|Year : 2021 | Volume
| Issue : 1 | Page : 24-28
A multicentric, prospective and retrospective analysis of Stevens–Johnson syndrome, toxic epidermal necrolysis and Stevens–Johnson syndrome/toxic epidermal necrolysis overlap: An Indian perspective
Ramesh Marne Bhat, Jyothi Jayaraman, Navyashree Suresha, Sukumar Dandekeri, Myfanwy Joanne D'souza
Department of Dermatology, Father Muller Medical College, Mangalore, Karnataka, India
|Date of Submission||14-Nov-2019|
|Date of Decision||18-Aug-2020|
|Date of Acceptance||11-Jan-2021|
|Date of Web Publication||25-Jun-2021|
Department of Dermatology, Father Muller Medical College, Mangalore - 575 002, Karnataka
Source of Support: None, Conflict of Interest: None
Background: Stevens Johnson syndrome (SJS) and Toxic Epidermal Necrolysis (TEN) represent adverse drug reactions characterized by generalized rash, blisters, epidermal detachment, mucosal and systemic involvement presenting as dermatological emergencies. Drugs are the most common culprits implicated in the pathogenesis of SJS /TEN. The primary step in the management of SJS/TEN is identification and stopping the offending drug.

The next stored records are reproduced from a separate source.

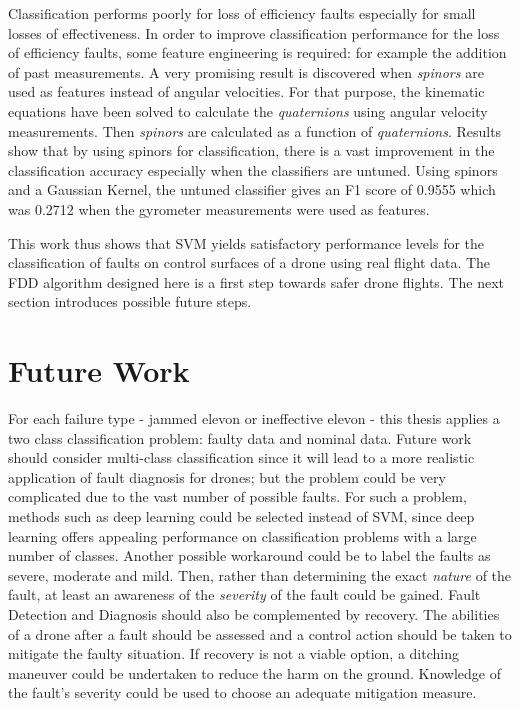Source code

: Classification performs poorly for loss of efficiency faults especially for small losses of effectiveness. 
In order to improve classification performance for the loss of efficiency faults, some feature engineering is required: for example the addition of past measurements. A very promising result is discovered when \emph{spinors} are used as features instead of angular velocities. For that purpose, the kinematic equations have been solved to calculate the \emph{quaternions} using angular velocity measurements. Then \emph{spinors} are calculated as a function of \emph{quaternions}. Results show that by using spinors for classification, there is a vast improvement in the classification accuracy especially when the classifiers are untuned. Using spinors and a Gaussian Kernel, the untuned classifier gives an F1 score of 0.9555 which was 0.2712 when the gyrometer measurements were used as features. 

This work thus shows that SVM yields satisfactory performance levels for the classification of faults on control surfaces of a drone using real flight data. The FDD algorithm designed here is a first step towards safer drone flights. The next section introduces possible future steps. 

\section{Future Work}

For each failure type - jammed elevon or ineffective elevon - this thesis applies a two class classification problem: faulty data and nominal data. 
Future work should consider multi-class classification since it will lead to a more realistic application of fault diagnosis for drones; but the problem could be very complicated due to the vast number of possible faults. 
For such a problem, methods such as deep learning could be selected instead of SVM, since deep learning offers appealing performance on classification problems with a large number of classes. 
Another possible workaround could be to label the faults as severe, moderate and mild. Then, rather than determining the exact  \emph{nature} of the fault, at least an awareness of the  \emph{severity} of the fault could be gained.
Fault Detection and Diagnosis should also be complemented by recovery. The abilities of a drone after a fault should be assessed and a control action should be taken to mitigate the faulty situation. If recovery is not a viable option, a ditching maneuver could be undertaken to reduce the harm on the ground. Knowledge of the fault's severity could be used to choose an adequate mitigation measure.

Materials and methods: This was a multi-centric retrospective as well as prospective observational study conducted in 7 tertiary care hospitals including Father Muller Medical College Hospital , Mangalore, India. A detailed evaluation of the hospital in patient record for 10 years retrospective from September 2015 and all new cases of SJS/TEN as well as SJS-TEN overlap presenting to these centres for 1 year prospective was performed. Detailed history was taken and clinical examination was recorded and different modalities of treatment was noted and compared. Results: A total of 152 patients with clinical diagnosis of SJS ,TEN and SJS-TEN overlap were analysed. Males were more commonly affected than females and history of drug intake was present in 118 patients (77.6%). The most common drugs which caused SJS/ TEN in our study were antibiotics in 40 patients (26.3%) followed by anti epileptics in 35 patients (23%) and nevirapine in 10 patients (6.5%). In our study the most common finding on cutaneous examination was maculopapular rash (19.3%). Conclusion: SJS and TEN form part of a spectrum of severe cutaneous drug reactions that can lead to high morbidity which can be reduced by early withdrawal of the offending drug and timely intervention. Individuals with known drug allergies need to be educated and drug allergy card has to be carried.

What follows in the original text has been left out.